There are two basic types of bariatric surgeries for weight loss: restriction procedures and malabsorption procedures. Restriction procedures reduce the size of the stomach through the use of a gastric band, staples, or both, and do not interfere with the normal digestion process. Malabsorption procedures, on the other hand, reduce the size of the stomach and bypass duodenum, the first segment of the small intestine, and sometimes the whole of the jejunum (the mid-section of the intestines). Some bariatric procedures combine the two.
The Roux-en-Y gastric bypass surgery is widely accepted as the most effective surgical weight loss treatment available. During this procedure, the stomach is divided into two sections, reducing the size of the new pouch 90 percent, from approximately two quarts to one or two ounces. This drastic reduction limits the new stomach pouch’s ability to hold food, causing the patient to feel full after eating only a small amount of food. This also causes the food to bypass part of the digestive system, reducing the amount of calories the body absorbs.

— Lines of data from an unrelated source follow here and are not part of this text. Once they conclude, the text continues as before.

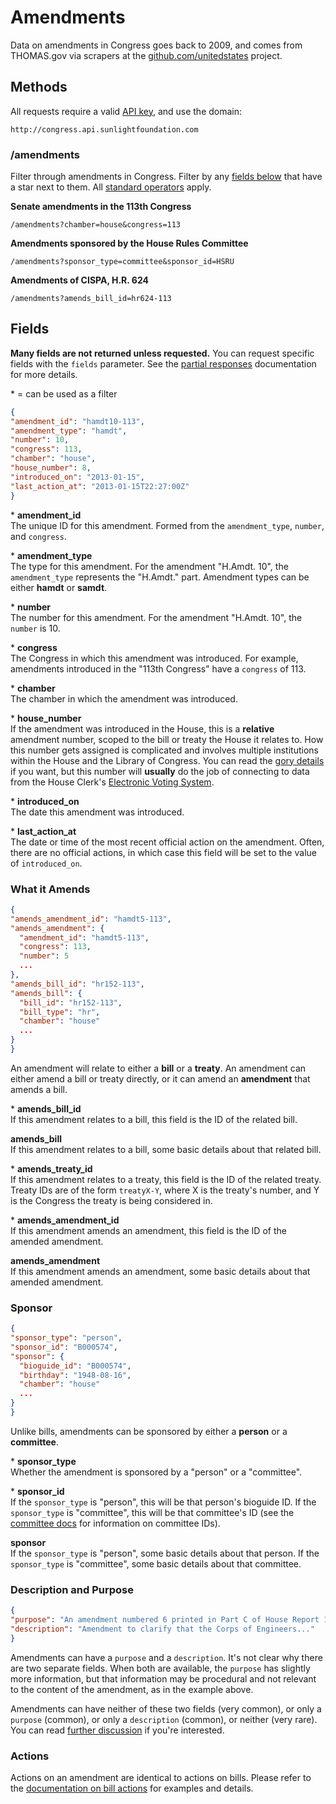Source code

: # Amendments

Data on amendments in Congress goes back to 2009, and comes from THOMAS.gov via scrapers at the [github.com/unitedstates](https://github.com/unitedstates/congress) project.

## Methods

All requests require a valid [API key](index.html#parameters/api-key), and use the domain:

```text
http://congress.api.sunlightfoundation.com
```

### /amendments

Filter through amendments in Congress. Filter by any [fields below](#fields) that have a star next to them. All [standard operators](index.html#parameters/operators) apply.

**Senate amendments in the 113th Congress**

```text
/amendments?chamber=house&congress=113
```

**Amendments sponsored by the House Rules Committee**

```text
/amendments?sponsor_type=committee&sponsor_id=HSRU
```

**Amendments of CISPA, H.R. 624**

```text
/amendments?amends_bill_id=hr624-113
```


## Fields

**Many fields are not returned unless requested.** You can request specific fields with the `fields` parameter. See the [partial responses](index.html#parameters/partial-responses) documentation for more details.

\* = can be used as a filter

```json
{
"amendment_id": "hamdt10-113",
"amendment_type": "hamdt",
"number": 10,
"congress": 113,
"chamber": "house",
"house_number": 8,
"introduced_on": "2013-01-15",
"last_action_at": "2013-01-15T22:27:00Z"
}
```

\* **amendment_id**<br/>
The unique ID for this amendment. Formed from the `amendment_type`, `number`, and `congress`.

\* **amendment_type**<br/>
The type for this amendment. For the amendment "H.Amdt. 10", the `amendment_type` represents the "H.Amdt." part. Amendment types can be either **hamdt** or **samdt**.

\* **number**<br/>
The number for this amendment. For the amendment "H.Amdt. 10", the `number` is 10.

\* **congress**<br/>
The Congress in which this amendment was introduced. For example, amendments introduced in the "113th Congress" have a `congress` of 113.

\* **chamber**<br/>
The chamber in which the amendment was introduced.

\* **house_number**<br/>
If the amendment was introduced in the House, this is a **relative** amendment number, scoped to the bill or treaty the House it relates to. How this number gets assigned is complicated and involves multiple institutions within the House and the Library of Congress. You can read the [gory details](https://github.com/unitedstates/congress/issues/68) if you want, but this number will **usually** do the job of connecting to data from the House Clerk's [Electronic Voting System](http://clerk.house.gov/evs/2013/index.asp).

\* **introduced_on**<br/>
The date this amendment was introduced.

\* **last_action_at**<br/>
The date or time of the most recent official action on the amendment. Often, there are no official actions, in which case this field will be set to the value of `introduced_on`.

### What it Amends

```json
{
"amends_amendment_id": "hamdt5-113",
"amends_amendment": {
  "amendment_id": "hamdt5-113",
  "congress": 113,
  "number": 5
  ...
},
"amends_bill_id": "hr152-113",
"amends_bill": {
  "bill_id": "hr152-113",
  "bill_type": "hr",
  "chamber": "house"
  ...
}
}
```

An amendment will relate to either a **bill** or a **treaty**. An amendment can either amend a bill or treaty directly, or it can amend an **amendment** that amends a bill.

\* **amends_bill_id**<br/>
If this amendment relates to a bill, this field is the ID of the related bill.

**amends_bill**<br/>
If this amendment relates to a bill, some basic details about that related bill.

\* **amends_treaty_id**<br/>
If this amendment relates to a treaty, this field is the ID of the related treaty. Treaty IDs are of the form `treatyX-Y`, where X is the treaty's number, and Y is the Congress the treaty is being considered in.

\* **amends_amendment_id**<br/>
If this amendment amends an amendment, this field is the ID of the amended amendment.

**amends_amendment**<br/>
If this amendment amends an amendment, some basic details about that amended amendment.


### Sponsor

```json
{
"sponsor_type": "person",
"sponsor_id": "B000574",
"sponsor": {
  "bioguide_id": "B000574",
  "birthday": "1948-08-16",
  "chamber": "house"
  ...
}
}
```

Unlike bills, amendments can be sponsored by either a **person** or a **committee**.

\* **sponsor_type**<br/>
Whether the amendment is sponsored by a "person" or a "committee".

\* **sponsor_id**<br/>
If the `sponsor_type` is "person", this will be that person's bioguide ID. If the `sponsor_type` is "committee", this will be that committee's ID (see the [committee docs](committees.html) for information on committee IDs).

**sponsor**<br/>
If the `sponsor_type` is "person", some basic details about that person. If the `sponsor_type` is "committee", some basic details about that committee.

### Description and Purpose

```json
{
"purpose": "An amendment numbered 6 printed in Part C of House Report 113-1 to clarify that the Corps of Engineers...",
"description": "Amendment to clarify that the Corps of Engineers..."
}
```

Amendments can have a `purpose` and a `description`. It's not clear why there are two separate fields. When both are available, the `purpose` has slightly more information, but that information may be procedural and not relevant to the content of the amendment, as in the example above.

Amendments can have neither of these two fields (very common), or only a `purpose` (common), or only a `description` (common), or neither (very rare). You can read [further discussion](https://github.com/unitedstates/congress/issues/71#issuecomment-18246379) if you're interested.

### Actions

Actions on an amendment are identical to actions on bills. Please refer to the [documentation on bill actions](bills.html#fields/actions) for examples and details.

A more extensive gastric bypass procedure calls for the removal of portions of the stomach. A small pouch remains, which is then is connected directly to the final segment of the small intestine, completely bypassing the duodenum and jejunum. Although this surgery can result in substantial weight loss, it is seldom used due to the high risk of nutritional deficiencies.
Other options include adjustable gastric banding, where the stomach is encircled with an inflatable band allows only a small portion of the stomach to be used for holding food. Patients typically achieve less weight loss with this procedure because no intestine is bypassed and there is no malabsorption, but the absence of stapling makes it the least invasive and lowers the risks involved.